Try it: Copy out exactly the lines below that run from the one holding "The Digital Security" to the one holding "The DSX was", keeping both of those lines and no others.
*** Opening of Available records ***
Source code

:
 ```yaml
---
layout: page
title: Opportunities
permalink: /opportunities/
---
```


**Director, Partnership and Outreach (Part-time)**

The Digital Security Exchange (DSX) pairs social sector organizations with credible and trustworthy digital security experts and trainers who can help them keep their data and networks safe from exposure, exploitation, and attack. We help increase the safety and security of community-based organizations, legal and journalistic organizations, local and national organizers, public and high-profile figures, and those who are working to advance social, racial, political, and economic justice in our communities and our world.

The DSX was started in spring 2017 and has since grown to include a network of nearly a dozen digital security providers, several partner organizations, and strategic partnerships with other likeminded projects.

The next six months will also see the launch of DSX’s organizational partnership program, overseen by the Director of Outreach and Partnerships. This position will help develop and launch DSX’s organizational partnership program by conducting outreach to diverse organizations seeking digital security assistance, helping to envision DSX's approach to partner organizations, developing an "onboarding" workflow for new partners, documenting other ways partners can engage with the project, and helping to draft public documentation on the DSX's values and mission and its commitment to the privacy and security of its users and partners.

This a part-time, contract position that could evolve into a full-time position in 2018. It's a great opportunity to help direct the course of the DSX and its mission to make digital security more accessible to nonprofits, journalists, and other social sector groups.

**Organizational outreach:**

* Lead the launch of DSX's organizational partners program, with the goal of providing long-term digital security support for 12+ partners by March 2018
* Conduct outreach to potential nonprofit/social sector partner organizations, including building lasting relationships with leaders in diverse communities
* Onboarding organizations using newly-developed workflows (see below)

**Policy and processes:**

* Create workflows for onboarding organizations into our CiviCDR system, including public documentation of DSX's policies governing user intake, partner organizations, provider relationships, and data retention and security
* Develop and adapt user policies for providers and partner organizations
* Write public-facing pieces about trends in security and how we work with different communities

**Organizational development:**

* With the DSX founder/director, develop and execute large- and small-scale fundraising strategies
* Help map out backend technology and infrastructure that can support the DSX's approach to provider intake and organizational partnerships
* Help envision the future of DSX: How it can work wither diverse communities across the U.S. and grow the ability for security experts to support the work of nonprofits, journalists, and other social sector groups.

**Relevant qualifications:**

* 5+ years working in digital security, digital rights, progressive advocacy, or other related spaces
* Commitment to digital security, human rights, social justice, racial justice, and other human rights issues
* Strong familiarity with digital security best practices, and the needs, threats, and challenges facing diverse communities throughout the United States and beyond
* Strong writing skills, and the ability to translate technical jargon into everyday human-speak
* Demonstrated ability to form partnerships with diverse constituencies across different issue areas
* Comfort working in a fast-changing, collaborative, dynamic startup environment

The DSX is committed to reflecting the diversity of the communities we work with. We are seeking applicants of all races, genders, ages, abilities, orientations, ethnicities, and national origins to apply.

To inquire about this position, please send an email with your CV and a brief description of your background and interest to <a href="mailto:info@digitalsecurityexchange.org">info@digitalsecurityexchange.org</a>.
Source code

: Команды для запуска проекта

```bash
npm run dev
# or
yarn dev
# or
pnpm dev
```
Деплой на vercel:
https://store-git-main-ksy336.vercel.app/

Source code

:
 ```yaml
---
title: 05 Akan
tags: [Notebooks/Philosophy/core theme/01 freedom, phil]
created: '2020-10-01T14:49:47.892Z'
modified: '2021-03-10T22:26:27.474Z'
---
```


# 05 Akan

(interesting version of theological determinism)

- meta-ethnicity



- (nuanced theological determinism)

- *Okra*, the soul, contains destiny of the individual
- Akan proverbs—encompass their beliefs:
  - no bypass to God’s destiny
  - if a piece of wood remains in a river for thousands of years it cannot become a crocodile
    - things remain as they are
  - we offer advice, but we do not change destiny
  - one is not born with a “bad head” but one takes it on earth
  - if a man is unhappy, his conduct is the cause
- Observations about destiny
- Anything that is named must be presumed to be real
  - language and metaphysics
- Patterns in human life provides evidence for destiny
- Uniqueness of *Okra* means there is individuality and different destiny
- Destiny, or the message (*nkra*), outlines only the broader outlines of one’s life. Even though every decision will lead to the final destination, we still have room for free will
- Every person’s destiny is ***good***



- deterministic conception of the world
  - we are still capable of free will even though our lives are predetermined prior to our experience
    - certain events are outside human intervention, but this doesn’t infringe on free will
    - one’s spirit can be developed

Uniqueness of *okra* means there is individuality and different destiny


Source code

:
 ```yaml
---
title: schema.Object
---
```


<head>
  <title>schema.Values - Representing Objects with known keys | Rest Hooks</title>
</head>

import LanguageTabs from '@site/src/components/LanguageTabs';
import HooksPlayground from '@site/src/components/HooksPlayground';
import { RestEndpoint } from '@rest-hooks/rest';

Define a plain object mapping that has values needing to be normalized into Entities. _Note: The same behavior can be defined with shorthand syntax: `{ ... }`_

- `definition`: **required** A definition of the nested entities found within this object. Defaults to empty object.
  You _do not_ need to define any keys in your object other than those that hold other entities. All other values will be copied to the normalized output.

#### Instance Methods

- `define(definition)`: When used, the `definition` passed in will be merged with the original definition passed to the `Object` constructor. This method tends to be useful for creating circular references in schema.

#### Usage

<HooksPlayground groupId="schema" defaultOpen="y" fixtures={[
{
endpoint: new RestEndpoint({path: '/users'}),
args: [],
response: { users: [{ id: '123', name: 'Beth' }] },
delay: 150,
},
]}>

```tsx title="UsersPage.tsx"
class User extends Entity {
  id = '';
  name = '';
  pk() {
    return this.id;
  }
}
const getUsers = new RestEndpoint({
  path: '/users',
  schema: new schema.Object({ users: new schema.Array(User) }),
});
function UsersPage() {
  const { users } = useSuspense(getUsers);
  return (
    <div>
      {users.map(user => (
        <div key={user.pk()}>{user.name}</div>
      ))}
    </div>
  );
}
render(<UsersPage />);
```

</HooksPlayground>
*** Close of Available records ***
Completed task:
The Digital Security Exchange (DSX) pairs social sector organizations with credible and trustworthy digital security experts and trainers who can help them keep their data and networks safe from exposure, exploitation, and attack. We help increase the safety and security of community-based organizations, legal and journalistic organizations, local and national organizers, public and high-profile figures, and those who are working to advance social, racial, political, and economic justice in our communities and our world.

The DSX was started in spring 2017 and has since grown to include a network of nearly a dozen digital security providers, several partner organizations, and strategic partnerships with other likeminded projects.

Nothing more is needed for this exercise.